**Directions:** Go over the lines below, and when one contains the word "select", copy it.

**Data supplied:**

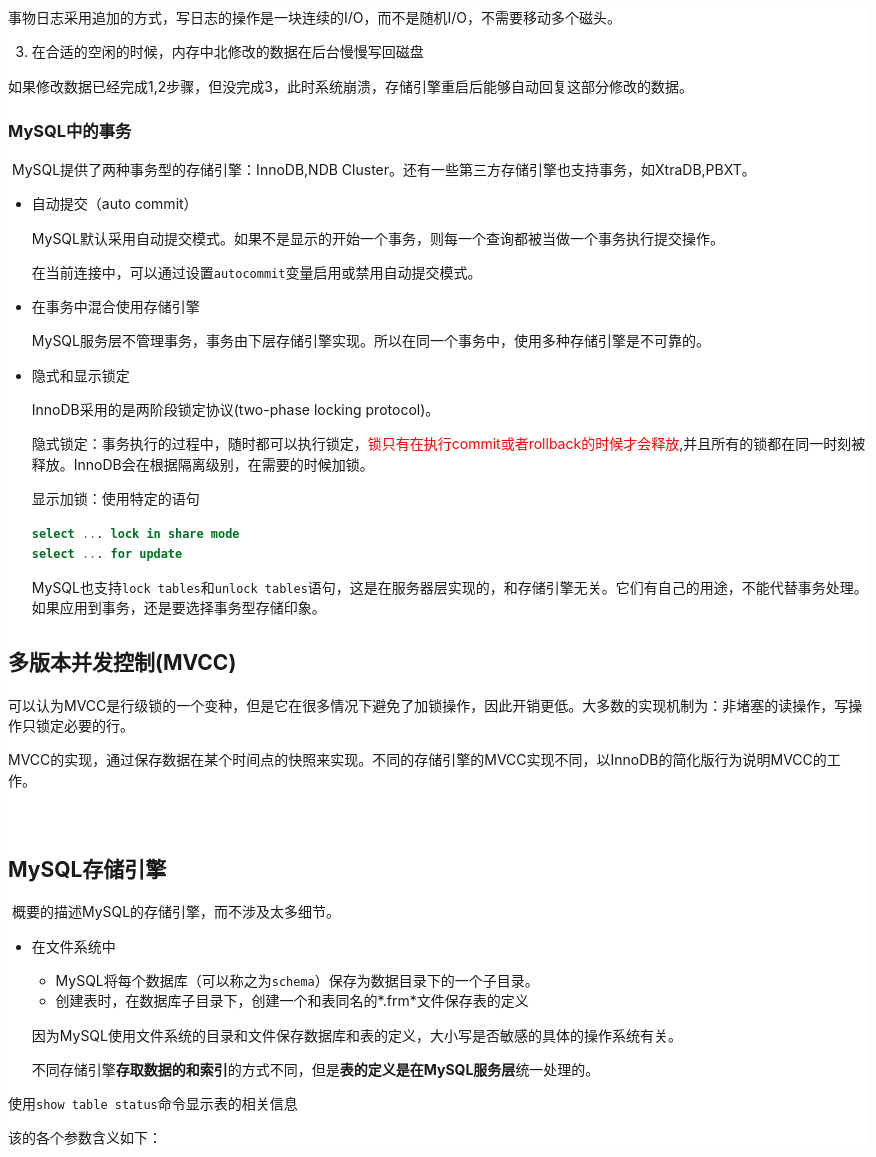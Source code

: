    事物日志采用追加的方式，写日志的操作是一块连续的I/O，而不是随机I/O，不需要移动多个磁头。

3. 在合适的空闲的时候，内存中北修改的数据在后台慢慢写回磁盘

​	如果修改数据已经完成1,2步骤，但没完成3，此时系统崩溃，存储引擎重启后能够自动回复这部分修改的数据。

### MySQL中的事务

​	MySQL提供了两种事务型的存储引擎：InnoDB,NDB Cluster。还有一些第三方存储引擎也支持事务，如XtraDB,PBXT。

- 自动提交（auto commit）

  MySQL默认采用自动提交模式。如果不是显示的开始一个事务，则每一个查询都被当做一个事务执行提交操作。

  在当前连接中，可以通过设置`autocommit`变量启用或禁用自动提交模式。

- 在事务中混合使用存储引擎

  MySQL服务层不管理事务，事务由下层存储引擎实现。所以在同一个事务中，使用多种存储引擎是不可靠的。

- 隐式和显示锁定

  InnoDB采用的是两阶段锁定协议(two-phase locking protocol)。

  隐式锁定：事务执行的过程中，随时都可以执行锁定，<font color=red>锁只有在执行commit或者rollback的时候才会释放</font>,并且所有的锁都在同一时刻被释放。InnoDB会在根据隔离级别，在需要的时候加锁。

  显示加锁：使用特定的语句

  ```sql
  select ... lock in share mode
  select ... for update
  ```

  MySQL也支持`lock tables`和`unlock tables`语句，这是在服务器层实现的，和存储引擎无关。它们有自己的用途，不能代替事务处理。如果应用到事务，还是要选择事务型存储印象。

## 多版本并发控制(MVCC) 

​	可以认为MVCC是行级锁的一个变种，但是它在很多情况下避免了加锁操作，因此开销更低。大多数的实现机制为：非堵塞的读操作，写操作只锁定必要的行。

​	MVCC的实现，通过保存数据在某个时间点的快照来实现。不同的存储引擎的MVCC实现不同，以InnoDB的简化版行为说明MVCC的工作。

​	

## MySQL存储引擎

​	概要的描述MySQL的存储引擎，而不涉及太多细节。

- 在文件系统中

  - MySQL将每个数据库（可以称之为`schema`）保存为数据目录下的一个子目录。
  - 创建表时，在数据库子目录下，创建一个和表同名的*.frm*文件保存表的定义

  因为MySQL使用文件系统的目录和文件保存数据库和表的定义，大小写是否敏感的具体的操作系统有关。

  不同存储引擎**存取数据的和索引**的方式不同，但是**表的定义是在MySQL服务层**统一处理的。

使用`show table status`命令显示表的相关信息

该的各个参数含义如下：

**Task response:**
  select ... lock in share mode
  select ... for update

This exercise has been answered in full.